• Work order: Among the lines of data below, reproduce only those from the one with "que creo que todos deberíamos leer." through the one with "alguna vez en", exactly as they stand, both ends included.
Dataset entries below:
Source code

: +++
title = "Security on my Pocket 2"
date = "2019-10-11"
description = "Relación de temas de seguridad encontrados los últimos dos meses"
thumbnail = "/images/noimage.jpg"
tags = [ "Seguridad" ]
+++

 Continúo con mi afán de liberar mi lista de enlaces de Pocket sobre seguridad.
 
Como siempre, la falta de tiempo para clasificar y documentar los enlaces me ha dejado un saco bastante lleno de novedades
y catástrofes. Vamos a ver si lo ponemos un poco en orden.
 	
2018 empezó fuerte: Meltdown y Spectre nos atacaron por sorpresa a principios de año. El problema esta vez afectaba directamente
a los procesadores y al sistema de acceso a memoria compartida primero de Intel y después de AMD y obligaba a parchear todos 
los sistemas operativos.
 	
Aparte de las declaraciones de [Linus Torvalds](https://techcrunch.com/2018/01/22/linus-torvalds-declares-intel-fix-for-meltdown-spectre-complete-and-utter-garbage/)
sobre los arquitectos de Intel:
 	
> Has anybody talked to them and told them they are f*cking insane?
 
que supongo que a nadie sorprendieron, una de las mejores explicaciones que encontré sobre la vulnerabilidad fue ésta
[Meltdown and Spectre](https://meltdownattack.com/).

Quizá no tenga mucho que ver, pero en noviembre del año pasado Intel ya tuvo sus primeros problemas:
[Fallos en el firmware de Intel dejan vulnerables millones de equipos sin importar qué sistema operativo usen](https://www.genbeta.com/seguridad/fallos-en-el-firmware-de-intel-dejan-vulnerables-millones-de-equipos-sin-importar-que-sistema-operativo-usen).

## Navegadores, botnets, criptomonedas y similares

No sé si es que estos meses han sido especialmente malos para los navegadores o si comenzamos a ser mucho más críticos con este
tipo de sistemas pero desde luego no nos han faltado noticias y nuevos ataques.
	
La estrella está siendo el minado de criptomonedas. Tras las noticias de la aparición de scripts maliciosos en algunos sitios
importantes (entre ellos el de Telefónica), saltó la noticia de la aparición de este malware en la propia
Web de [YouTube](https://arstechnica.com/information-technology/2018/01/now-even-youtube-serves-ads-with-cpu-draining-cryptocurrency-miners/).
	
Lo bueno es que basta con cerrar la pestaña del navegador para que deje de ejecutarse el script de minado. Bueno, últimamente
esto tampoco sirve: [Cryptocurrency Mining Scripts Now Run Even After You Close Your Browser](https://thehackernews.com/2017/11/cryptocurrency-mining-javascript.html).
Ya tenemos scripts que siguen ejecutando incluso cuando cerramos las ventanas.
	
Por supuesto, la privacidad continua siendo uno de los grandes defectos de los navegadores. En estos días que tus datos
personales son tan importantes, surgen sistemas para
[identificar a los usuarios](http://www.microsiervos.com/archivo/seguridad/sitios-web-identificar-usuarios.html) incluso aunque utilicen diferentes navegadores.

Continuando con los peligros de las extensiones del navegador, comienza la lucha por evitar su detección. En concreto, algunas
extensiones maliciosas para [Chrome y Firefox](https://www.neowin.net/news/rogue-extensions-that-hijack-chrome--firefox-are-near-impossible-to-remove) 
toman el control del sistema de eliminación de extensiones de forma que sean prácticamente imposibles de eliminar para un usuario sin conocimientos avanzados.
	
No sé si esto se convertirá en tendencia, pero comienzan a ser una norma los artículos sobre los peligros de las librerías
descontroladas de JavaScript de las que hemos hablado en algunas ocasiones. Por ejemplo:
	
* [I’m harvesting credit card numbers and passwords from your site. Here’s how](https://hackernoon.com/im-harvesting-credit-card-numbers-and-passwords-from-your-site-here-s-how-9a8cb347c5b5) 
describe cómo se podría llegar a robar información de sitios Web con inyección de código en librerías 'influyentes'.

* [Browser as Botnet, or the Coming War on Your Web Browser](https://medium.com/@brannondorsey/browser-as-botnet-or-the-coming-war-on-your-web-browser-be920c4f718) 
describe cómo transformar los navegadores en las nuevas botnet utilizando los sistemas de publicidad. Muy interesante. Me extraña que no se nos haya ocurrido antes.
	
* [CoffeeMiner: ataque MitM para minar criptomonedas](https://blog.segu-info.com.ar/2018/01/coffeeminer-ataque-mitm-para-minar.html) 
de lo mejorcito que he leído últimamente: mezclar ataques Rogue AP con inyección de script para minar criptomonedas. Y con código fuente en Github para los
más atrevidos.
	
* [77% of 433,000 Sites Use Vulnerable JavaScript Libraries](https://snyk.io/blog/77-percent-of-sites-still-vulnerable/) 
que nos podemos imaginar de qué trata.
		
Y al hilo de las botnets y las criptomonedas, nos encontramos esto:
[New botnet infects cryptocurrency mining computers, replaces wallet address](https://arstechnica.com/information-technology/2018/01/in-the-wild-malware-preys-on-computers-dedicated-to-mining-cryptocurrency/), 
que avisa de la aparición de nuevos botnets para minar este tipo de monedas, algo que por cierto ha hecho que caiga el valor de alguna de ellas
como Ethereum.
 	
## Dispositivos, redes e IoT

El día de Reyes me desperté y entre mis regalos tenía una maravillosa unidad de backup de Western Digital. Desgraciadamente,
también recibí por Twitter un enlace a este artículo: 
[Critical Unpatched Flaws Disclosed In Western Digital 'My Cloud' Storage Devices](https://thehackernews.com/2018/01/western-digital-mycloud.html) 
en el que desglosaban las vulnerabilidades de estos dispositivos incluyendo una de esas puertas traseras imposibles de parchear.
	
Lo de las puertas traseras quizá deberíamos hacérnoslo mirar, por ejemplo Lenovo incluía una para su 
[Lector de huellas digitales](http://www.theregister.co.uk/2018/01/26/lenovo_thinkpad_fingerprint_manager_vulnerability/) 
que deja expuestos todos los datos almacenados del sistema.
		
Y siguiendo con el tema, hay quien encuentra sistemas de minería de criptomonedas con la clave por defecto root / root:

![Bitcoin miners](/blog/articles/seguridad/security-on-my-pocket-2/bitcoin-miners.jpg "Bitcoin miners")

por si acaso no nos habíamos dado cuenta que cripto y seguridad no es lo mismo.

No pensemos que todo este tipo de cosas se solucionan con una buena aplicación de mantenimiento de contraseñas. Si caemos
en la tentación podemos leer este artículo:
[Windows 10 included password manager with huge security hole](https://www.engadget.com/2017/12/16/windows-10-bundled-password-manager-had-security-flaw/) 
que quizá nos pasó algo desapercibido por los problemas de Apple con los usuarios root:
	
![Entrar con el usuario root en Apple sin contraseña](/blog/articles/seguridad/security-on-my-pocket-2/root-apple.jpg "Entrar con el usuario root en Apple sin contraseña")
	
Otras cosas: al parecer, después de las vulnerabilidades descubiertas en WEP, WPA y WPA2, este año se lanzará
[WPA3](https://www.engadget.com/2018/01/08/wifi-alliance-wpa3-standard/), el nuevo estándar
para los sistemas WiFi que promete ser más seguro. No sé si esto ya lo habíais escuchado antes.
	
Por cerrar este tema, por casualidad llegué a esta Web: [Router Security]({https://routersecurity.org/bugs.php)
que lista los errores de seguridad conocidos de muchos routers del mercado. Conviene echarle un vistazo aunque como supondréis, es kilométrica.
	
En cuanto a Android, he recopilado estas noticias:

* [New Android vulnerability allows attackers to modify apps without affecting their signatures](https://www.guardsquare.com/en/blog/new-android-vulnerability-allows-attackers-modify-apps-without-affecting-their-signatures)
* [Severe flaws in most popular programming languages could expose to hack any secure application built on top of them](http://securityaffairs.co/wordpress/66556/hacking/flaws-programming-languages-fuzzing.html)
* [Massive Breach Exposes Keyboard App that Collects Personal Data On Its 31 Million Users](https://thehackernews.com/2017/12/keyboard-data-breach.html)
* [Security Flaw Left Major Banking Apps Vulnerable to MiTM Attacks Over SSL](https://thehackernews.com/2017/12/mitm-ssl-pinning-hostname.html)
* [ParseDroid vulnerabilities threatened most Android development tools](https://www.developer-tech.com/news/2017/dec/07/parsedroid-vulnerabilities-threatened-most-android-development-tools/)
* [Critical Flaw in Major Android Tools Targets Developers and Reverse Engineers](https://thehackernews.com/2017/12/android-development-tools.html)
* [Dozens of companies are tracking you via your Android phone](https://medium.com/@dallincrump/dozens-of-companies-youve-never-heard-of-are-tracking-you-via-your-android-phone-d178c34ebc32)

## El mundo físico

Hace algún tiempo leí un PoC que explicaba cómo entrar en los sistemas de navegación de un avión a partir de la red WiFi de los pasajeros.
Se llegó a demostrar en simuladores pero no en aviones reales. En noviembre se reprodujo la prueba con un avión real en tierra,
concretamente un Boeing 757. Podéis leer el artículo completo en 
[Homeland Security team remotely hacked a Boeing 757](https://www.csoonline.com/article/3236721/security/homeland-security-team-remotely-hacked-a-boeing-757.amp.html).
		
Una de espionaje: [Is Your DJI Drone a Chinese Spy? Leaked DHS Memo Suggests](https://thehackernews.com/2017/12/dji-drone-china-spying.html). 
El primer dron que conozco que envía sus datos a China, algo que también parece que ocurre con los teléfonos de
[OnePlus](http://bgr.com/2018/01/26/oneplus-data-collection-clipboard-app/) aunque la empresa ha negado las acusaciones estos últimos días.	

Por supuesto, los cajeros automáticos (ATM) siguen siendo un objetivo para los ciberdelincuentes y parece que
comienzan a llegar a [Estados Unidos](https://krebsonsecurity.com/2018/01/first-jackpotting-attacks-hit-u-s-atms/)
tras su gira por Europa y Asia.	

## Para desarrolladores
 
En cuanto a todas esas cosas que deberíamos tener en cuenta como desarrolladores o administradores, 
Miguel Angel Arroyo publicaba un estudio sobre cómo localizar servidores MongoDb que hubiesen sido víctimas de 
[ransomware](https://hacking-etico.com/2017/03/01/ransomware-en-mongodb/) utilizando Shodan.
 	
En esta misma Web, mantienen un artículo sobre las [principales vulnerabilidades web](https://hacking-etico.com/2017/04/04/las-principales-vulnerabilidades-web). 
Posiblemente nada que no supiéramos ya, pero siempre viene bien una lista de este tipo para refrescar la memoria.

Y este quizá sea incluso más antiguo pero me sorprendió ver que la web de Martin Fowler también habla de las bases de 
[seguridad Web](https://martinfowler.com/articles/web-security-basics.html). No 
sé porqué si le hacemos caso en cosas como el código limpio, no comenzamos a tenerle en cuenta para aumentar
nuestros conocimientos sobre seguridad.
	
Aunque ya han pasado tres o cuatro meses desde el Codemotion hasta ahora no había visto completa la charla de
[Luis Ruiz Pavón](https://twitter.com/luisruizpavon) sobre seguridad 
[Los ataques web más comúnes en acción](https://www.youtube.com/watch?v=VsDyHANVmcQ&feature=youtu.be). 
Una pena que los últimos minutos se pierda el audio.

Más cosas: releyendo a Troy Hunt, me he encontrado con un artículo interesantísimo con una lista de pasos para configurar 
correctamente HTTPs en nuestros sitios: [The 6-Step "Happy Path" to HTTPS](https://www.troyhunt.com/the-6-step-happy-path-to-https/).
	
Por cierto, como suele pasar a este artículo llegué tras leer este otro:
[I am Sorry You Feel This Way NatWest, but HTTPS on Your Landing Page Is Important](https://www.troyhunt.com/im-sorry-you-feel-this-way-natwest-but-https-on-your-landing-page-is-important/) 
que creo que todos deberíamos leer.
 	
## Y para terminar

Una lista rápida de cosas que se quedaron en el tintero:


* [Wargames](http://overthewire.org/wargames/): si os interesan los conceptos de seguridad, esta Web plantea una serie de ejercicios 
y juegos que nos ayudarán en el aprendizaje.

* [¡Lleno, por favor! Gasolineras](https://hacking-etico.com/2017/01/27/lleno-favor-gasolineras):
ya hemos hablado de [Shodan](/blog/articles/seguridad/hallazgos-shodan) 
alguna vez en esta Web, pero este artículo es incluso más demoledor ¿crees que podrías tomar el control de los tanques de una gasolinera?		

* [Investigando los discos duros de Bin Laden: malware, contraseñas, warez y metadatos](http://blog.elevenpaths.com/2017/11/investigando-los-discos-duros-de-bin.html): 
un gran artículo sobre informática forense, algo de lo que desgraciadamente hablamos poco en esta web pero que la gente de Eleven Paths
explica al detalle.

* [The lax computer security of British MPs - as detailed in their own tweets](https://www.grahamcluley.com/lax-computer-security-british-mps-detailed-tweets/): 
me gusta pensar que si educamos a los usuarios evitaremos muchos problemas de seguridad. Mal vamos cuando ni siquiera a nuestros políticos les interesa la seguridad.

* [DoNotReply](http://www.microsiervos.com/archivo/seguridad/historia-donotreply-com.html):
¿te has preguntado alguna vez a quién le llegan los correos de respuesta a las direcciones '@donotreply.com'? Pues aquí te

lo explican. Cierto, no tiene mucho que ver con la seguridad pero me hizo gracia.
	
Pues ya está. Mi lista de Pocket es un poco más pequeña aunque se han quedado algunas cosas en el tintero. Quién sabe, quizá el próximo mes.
End of Dataset entries.
• Your response:
que creo que todos deberíamos leer.
 	
## Y para terminar

Una lista rápida de cosas que se quedaron en el tintero:


* [Wargames](http://overthewire.org/wargames/): si os interesan los conceptos de seguridad, esta Web plantea una serie de ejercicios 
y juegos que nos ayudarán en el aprendizaje.

* [¡Lleno, por favor! Gasolineras](https://hacking-etico.com/2017/01/27/lleno-favor-gasolineras):
ya hemos hablado de [Shodan](/blog/articles/seguridad/hallazgos-shodan) 
alguna vez en esta Web, pero este artículo es incluso más demoledor ¿crees que podrías tomar el control de los tanques de una gasolinera?		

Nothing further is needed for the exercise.